## DESCRIPTION OF THE TASK
Copy all lines containing the string "automatically" from the records below.
[GIVEN DATA]
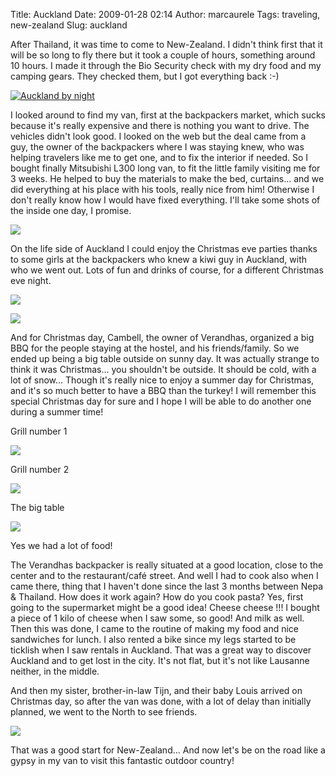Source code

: Title: Auckland
Date: 2009-01-28 02:14
Author: marcaurele
Tags: traveling, new-zealand
Slug: auckland

After Thailand, it was time to come to New-Zealand. I didn't think first
that it will be so long to fly there but it took a couple of hours,
something around 10 hours. I made it through the Bio Security check with
my dry food and my camping gears. They checked them, but I got
everything back :-)

[![Auckland by night](http://photos.shakeyourlife.com/cache/New-Zealand/Auckland/2008-12-25-20h35m09.JPG_w480.jpg)](http://photos.shakeyourlife.com/New-Zealand/Auckland/2008-12-25-20h35m09.JPG.php)

I looked around to find my van, first at the backpackers market, which
sucks because it's really expensive and there is nothing you want to
drive. The vehicles didn't look good. I looked on the web but the deal
came from a guy, the owner of the backpackers where I was staying knew,
who was helping travelers like me to get one, and to fix the interior if
needed. So I bought finally Mitsubishi L300 long van, to fit the little
family visiting me for 3 weeks. He helped to buy the materials to make
the bed, curtains... and we did everything at his place with his tools,
really nice from him! Otherwise I don't really know how I would have
fixed everything. I'll take some shots of the inside one day, I promise.

[![](http://photos.shakeyourlife.com/cache/New-Zealand/Auckland/2008-12-26-10h00m02.JPG_w480.jpg)](http://photos.shakeyourlife.com/New-Zealand/Auckland/2008-12-26-10h00m02.JPG.php)

On the life side of Auckland I could enjoy the Christmas eve parties
thanks to some girls at the backpackers who knew a kiwi guy in Auckland,
with who we went out. Lots of fun and drinks of course, for a different
Christmas eve night.  

[![](http://photos.shakeyourlife.com/cache/New-Zealand/Auckland/2008-12-24-20h52m51.JPG_h480.jpg)](http://photos.shakeyourlife.com/New-Zealand/Auckland/2008-12-24-20h52m51.JPG.php)

[![](http://photos.shakeyourlife.com/cache/New-Zealand/Auckland/2008-12-24-22h30m55.JPG_w480.jpg)](http://photos.shakeyourlife.com/New-Zealand/Auckland/2008-12-24-22h30m55.JPG.php)

And for Christmas day, Cambell, the owner of Verandhas, organized a big
BBQ for the people staying at the hostel, and his friends/family. So we
ended up being a big table outside on sunny day. It was actually strange
to think it was Christmas... you shouldn't be outside. It should be
cold, with a lot of snow... Though it's really nice to enjoy a summer
day for Christmas, and it's so much better to have a BBQ than the
turkey! I will remember this special Christmas day for sure and I hope I
will be able to do another one during a summer time!

Grill number 1  

[![](http://photos.shakeyourlife.com/cache/New-Zealand/Auckland/2008-12-25-12h32m18.JPG_w480.jpg)](http://photos.shakeyourlife.com/New-Zealand/Auckland/2008-12-25-12h32m18.JPG.php)

Grill number 2  

[![](http://photos.shakeyourlife.com/cache/New-Zealand/Auckland/2008-12-25-12h32m24.JPG_w480.jpg)](http://photos.shakeyourlife.com/New-Zealand/Auckland/2008-12-25-12h32m24.JPG.php)

The big table  

[![](http://photos.shakeyourlife.com/cache/New-Zealand/Auckland/2008-12-25-12h32m34.JPG_w480.jpg)](http://photos.shakeyourlife.com/New-Zealand/Auckland/2008-12-25-12h32m34.JPG.php)

Yes we had a lot of food!

The Verandhas backpacker is really situated at a good location, close to
the center and to the restaurant/café street. And well I had to cook
also when I came there, thing that I haven't done since the last 3
months between Nepa & Thailand. How does it work again? How do you cook
pasta? Yes, first going to the supermarket might be a good idea! Cheese
cheese !!! I bought a piece of 1 kilo of cheese when I saw some, so
good! And milk as well. Then this was done, I came to the routine of
making my food and nice sandwiches for lunch. I also rented a bike since
my legs started to be ticklish when I saw rentals in Auckland. That was
a great way to discover Auckland and to get lost in the city. It's not
flat, but it's not like Lausanne neither, in the middle.

And then my sister, brother-in-law Tijn, and their baby Louis arrived on
Christmas day, so after the van was done, with a lot of delay than
initially planned, we went to the North to see friends.

[![](http://photos.shakeyourlife.com/cache/New-Zealand/Auckland/2008-12-27-17h10m04.JPG_w480.jpg)](http://photos.shakeyourlife.com/New-Zealand/Auckland/2008-12-27-17h10m04.JPG.php)

That was a good start for New-Zealand... And now let's be on the road
like a gypsy in my van to visit this fantastic outdoor country!
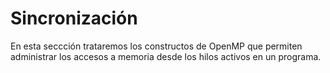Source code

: # Sincronización

En esta seccción trataremos los constructos de OpenMP que permiten administrar los accesos a memoria desde los hilos activos en un programa.
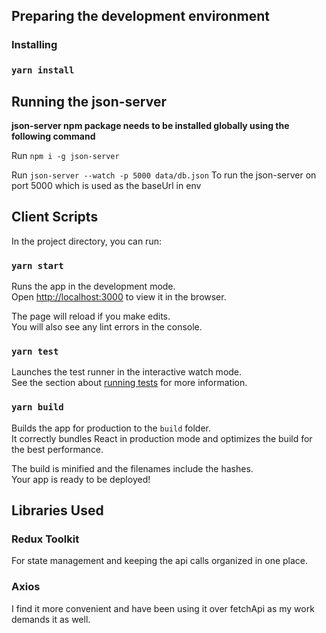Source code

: ## Preparing the development environment

### Installing

### `yarn install`

## Running the json-server

**json-server npm package needs to be installed globally using the following command**

Run `npm i -g json-server`

Run `json-server --watch -p 5000 data/db.json`
To run the json-server on port 5000 which is used as the baseUrl in env

## Client Scripts

In the project directory, you can run:

### `yarn start`

Runs the app in the development mode.\
Open [http://localhost:3000](http://localhost:3000) to view it in the browser.

The page will reload if you make edits.\
You will also see any lint errors in the console.

### `yarn test`

Launches the test runner in the interactive watch mode.\
See the section about [running tests](https://facebook.github.io/create-react-app/docs/running-tests) for more information.

### `yarn build`

Builds the app for production to the `build` folder.\
It correctly bundles React in production mode and optimizes the build for the best performance.

The build is minified and the filenames include the hashes.\
Your app is ready to be deployed!

## Libraries Used

### Redux Toolkit

For state management and keeping the api calls organized in one place.

### Axios

I find it more convenient and have been using it over fetchApi as my work demands it as well.
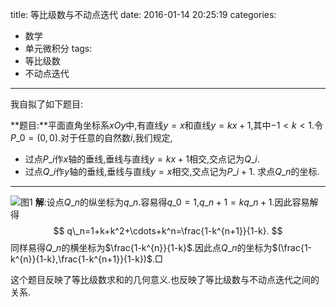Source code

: title: 等比级数与不动点迭代
date: 2016-01-14 20:25:19
categories:
- 数学
- 单元微积分
tags:
- 等比级数
- 不动点迭代

---
我自拟了如下题目:

**题目:**平面直角坐标系$xOy$中,有直线$y=x$和直线$y=kx+1$,其中$-1<k<1$.令$P\_0=(0,0)$.对于任意的自然数$i$,我们规定,
+ 过点$P\_{i}$作$x$轴的垂线,垂线与直线$y=kx+1$相交,交点记为$Q\_i$.
+ 过点$Q\_i$作$y$轴的垂线,垂线与直线$y=x$相交,交点记为$P\_{i+1}$.
求点$Q\_n$的坐标.

---
![图1](/img/等比级数与不动点迭代-1.png)
**解**:设点$Q\_n$的纵坐标为$q\_n$.容易得$q\_0=1$,$q\_{n+1}=kq\_n+1$.因此容易解得
$$
q\_n=1+k+k^2+\cdots+k^n=\frac{1-k^{n+1}}{1-k}.
$$
同样易得$Q\_n$的横坐标为$\frac{1-k^{n}}{1-k}$.因此点$Q\_n$的坐标为$(\frac{1-k^{n}}{1-k},\frac{1-k^{n+1}}{1-k})$.$\Box$


这个题目反映了等比级数求和的几何意义.也反映了等比级数与不动点迭代之间的关系.
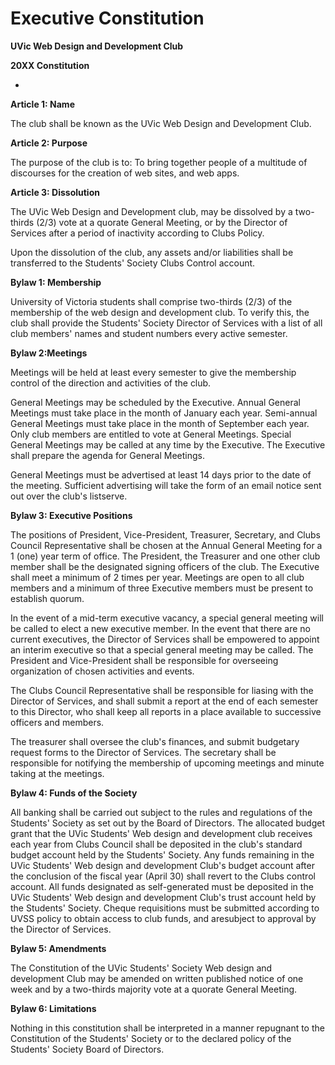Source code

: # Executive Constitution

**UVic Web Design and Development Club**
 
**20XX Constitution**

-

**Article 1: Name**

The club shall be known as the UVic Web Design and Development Club.

**Article 2: Purpose**

The purpose of the club is to:
To bring together people of a multitude of discourses for the creation of web sites, and web apps.

**Article 3: Dissolution**

The UVic Web Design and Development club, may be dissolved by a two-thirds (2/3) vote at a quorate General Meeting, or by the Director of Services after a period of inactivity according to Clubs Policy.

Upon the dissolution of the club, any assets and/or liabilities shall be transferred to the Students' Society Clubs Control account.

**Bylaw 1: Membership**

University of Victoria students shall comprise two-thirds (2/3) of the
membership of the web design and development club. To verify this, the club shall provide the Students' Society Director of Services with a list of all club members' names and student numbers every active semester.

**Bylaw 2:Meetings**

Meetings will be held at least every semester to give the membership control
of the direction and activities of the club.

General Meetings may be scheduled by the Executive. Annual General Meetings
must take place in the month of January each year. Semi-annual General Meetings must take place in the month of September each year. Only club members are entitled to vote at General Meetings. Special General Meetings may be called at any time by the Executive. The Executive shall prepare the agenda for General Meetings.

General Meetings must be advertised at least 14 days prior to the date of the
meeting. Sufficient advertising will take the form of an email notice sent out over the club's listserve.

**Bylaw 3: Executive Positions**

The positions of President, Vice-President, Treasurer, Secretary, and Clubs Council Representative shall be chosen at the Annual General Meeting for a 1 (one) year term of office. The President, the Treasurer and one other club member shall be the designated signing officers of the club. The Executive shall meet a minimum of 2 times per year. Meetings are open to all club members and a minimum of three Executive members must be present to establish quorum.

In the event of a mid-term executive vacancy, a special general meeting will be called to elect a new executive member. In the event that there are no current executives, the Director of Services shall be empowered to appoint an interim executive so that a special general meeting may be called.
The President and Vice-President shall be responsible for overseeing organization of chosen activities and events.

The Clubs Council Representative shall be responsible for liasing with the Director of Services, and shall submit a report at the end of each semester to this Director, who shall keep all reports in a place available to successive officers and members.

The treasurer shall oversee the club's finances, and submit budgetary request forms to the Director of Services.
The secretary shall be responsible for notifying the membership of upcoming meetings and minute taking at the meetings.

**Bylaw 4: Funds of the Society**

All banking shall be carried out subject to the rules and regulations of the Students' Society as set out by the Board of Directors. The allocated budget grant that the UVic Students' Web design and development club receives each year from Clubs Council shall be deposited in the club's standard budget account held by the Students' Society. Any funds remaining in the UVic Students' Web design and development Club's budget account after the conclusion of the fiscal year (April 30) shall revert to the Clubs control account. All funds designated as self-generated must be deposited in the UVic Students' Web design and development Club's trust account held by the Students' Society. Cheque requisitions must be submitted according to UVSS policy to obtain access to club funds, and aresubject to approval by the Director of Services.

**Bylaw 5: Amendments**

The Constitution of the UVic Students' Society Web design and development Club may be amended on written published notice of one week and by a two-thirds majority vote at a quorate General Meeting.

**Bylaw 6: Limitations**

Nothing in this constitution shall be interpreted in a manner repugnant to the Constitution of the Students' Society or to the declared policy of the Students' Society Board of Directors.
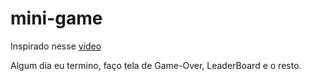 # mini-game 
Inspirado nesse <a href="https://youtu.be/r9buAwVBDhA" target="_blank">video</a>

Algum dia eu termino, faço tela de Game-Over, LeaderBoard e o resto.
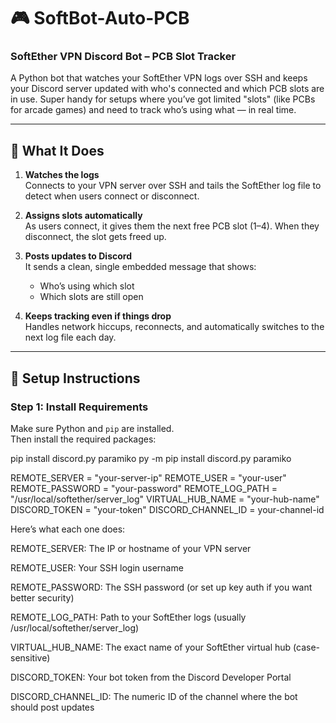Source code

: # 🎮 SoftBot-Auto-PCB  
### SoftEther VPN Discord Bot – PCB Slot Tracker

A Python bot that watches your SoftEther VPN logs over SSH and keeps your Discord server updated with who's connected and which PCB slots are in use. Super handy for setups where you’ve got limited "slots" (like PCBs for arcade games) and need to track who’s using what — in real time.

---

## 🔧 What It Does

1. **Watches the logs**  
   Connects to your VPN server over SSH and tails the SoftEther log file to detect when users connect or disconnect.

2. **Assigns slots automatically**  
   As users connect, it gives them the next free PCB slot (1–4). When they disconnect, the slot gets freed up.

3. **Posts updates to Discord**  
   It sends a clean, single embedded message that shows:
   - Who’s using which slot
   - Which slots are still open

4. **Keeps tracking even if things drop**  
   Handles network hiccups, reconnects, and automatically switches to the next log file each day.

---

## 🚀 Setup Instructions

### Step 1: Install Requirements

Make sure Python and `pip` are installed.  
Then install the required packages:


pip install discord.py paramiko
py -m pip install discord.py paramiko

REMOTE_SERVER = "your-server-ip"
REMOTE_USER = "your-user"
REMOTE_PASSWORD = "your-password"
REMOTE_LOG_PATH = "/usr/local/softether/server_log"
VIRTUAL_HUB_NAME = "your-hub-name"
DISCORD_TOKEN = "your-token"
DISCORD_CHANNEL_ID = your-channel-id

Here’s what each one does:

REMOTE_SERVER: The IP or hostname of your VPN server

REMOTE_USER: Your SSH login username

REMOTE_PASSWORD: The SSH password (or set up key auth if you want better security)

REMOTE_LOG_PATH: Path to your SoftEther logs (usually /usr/local/softether/server_log)

VIRTUAL_HUB_NAME: The exact name of your SoftEther virtual hub (case-sensitive)

DISCORD_TOKEN: Your bot token from the Discord Developer Portal

DISCORD_CHANNEL_ID: The numeric ID of the channel where the bot should post updates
[/GIVEN DATA]
## TASK OUTPUT
2. **Assigns slots automatically**  
   Handles network hiccups, reconnects, and automatically switches to the next log file each day.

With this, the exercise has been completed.